◆ **What is required**: In how many lines of the entries below does "with" appear? Give only the number.

(Items listed in a dataset)
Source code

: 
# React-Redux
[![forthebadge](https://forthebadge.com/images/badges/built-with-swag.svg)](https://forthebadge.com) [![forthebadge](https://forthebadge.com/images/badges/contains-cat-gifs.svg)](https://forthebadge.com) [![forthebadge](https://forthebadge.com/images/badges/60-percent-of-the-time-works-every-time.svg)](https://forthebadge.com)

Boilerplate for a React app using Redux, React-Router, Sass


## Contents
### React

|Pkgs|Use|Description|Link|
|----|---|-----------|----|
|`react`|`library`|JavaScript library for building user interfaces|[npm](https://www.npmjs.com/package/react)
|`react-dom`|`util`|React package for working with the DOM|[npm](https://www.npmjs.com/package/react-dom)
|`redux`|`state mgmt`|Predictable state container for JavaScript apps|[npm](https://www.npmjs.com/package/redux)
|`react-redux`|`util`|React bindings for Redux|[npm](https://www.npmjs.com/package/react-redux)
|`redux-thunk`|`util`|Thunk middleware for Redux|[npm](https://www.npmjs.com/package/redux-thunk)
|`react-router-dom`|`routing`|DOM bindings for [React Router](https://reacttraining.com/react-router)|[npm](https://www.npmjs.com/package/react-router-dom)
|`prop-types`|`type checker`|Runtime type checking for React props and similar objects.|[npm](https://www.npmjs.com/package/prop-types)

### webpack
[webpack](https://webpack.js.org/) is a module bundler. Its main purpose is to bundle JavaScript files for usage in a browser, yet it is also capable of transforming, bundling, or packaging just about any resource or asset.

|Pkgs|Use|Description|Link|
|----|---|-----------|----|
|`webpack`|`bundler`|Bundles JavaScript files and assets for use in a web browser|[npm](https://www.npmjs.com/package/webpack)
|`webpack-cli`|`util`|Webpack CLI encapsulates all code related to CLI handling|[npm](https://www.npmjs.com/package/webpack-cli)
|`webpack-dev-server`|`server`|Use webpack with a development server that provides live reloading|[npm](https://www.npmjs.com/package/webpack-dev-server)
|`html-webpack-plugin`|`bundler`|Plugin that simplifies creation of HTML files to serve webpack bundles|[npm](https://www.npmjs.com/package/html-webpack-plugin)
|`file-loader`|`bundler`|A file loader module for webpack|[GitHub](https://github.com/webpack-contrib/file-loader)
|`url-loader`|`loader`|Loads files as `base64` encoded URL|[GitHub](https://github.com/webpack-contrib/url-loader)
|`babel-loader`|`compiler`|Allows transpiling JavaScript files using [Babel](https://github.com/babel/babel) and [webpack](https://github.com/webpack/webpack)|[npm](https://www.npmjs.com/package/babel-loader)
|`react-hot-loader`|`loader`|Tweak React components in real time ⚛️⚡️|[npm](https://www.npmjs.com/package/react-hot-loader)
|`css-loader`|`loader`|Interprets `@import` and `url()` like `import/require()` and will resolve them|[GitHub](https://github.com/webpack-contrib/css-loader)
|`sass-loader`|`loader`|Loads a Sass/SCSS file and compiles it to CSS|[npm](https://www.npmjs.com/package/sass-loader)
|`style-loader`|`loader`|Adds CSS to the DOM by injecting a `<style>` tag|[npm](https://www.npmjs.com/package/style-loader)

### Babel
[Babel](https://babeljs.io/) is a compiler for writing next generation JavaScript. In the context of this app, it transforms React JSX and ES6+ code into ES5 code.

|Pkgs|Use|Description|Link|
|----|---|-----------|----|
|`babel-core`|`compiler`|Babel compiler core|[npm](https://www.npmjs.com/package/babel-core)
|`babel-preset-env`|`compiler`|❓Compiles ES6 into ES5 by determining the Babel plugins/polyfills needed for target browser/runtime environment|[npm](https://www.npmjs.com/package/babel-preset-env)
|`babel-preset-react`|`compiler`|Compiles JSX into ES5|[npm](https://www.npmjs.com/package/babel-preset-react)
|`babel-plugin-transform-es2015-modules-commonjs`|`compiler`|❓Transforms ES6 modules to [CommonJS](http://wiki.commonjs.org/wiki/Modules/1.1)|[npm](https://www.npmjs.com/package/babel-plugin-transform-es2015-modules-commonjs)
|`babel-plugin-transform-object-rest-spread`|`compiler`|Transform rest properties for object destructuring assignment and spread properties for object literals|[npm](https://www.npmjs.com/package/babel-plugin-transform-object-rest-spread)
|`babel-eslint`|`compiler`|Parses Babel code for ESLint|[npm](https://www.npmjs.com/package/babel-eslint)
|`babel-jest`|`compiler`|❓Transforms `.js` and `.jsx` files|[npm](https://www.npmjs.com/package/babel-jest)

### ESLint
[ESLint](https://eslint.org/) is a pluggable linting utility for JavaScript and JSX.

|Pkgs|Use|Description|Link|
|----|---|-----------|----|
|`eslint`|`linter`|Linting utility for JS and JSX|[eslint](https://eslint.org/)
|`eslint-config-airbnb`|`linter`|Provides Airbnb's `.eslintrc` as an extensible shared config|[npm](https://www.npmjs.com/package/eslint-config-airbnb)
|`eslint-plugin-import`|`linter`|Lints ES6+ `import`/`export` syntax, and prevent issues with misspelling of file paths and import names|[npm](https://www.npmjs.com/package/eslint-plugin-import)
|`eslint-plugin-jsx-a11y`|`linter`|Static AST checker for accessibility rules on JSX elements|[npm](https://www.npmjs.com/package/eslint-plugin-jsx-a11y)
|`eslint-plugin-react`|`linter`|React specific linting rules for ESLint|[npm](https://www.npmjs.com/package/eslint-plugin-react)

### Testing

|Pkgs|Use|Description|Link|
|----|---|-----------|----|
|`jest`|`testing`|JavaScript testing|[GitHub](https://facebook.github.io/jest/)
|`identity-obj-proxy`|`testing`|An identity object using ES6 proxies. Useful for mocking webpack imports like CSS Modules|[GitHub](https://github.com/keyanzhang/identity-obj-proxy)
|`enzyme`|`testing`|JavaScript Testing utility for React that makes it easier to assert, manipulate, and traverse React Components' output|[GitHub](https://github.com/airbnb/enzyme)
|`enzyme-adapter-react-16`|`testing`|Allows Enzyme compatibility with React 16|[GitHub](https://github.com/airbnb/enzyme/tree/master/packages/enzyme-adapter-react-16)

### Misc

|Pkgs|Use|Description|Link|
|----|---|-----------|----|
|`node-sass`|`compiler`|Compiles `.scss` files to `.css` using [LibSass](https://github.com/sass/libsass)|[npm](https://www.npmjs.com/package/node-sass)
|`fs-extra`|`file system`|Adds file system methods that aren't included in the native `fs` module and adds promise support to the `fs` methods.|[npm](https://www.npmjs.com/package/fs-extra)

◆ **Exercise response**: 5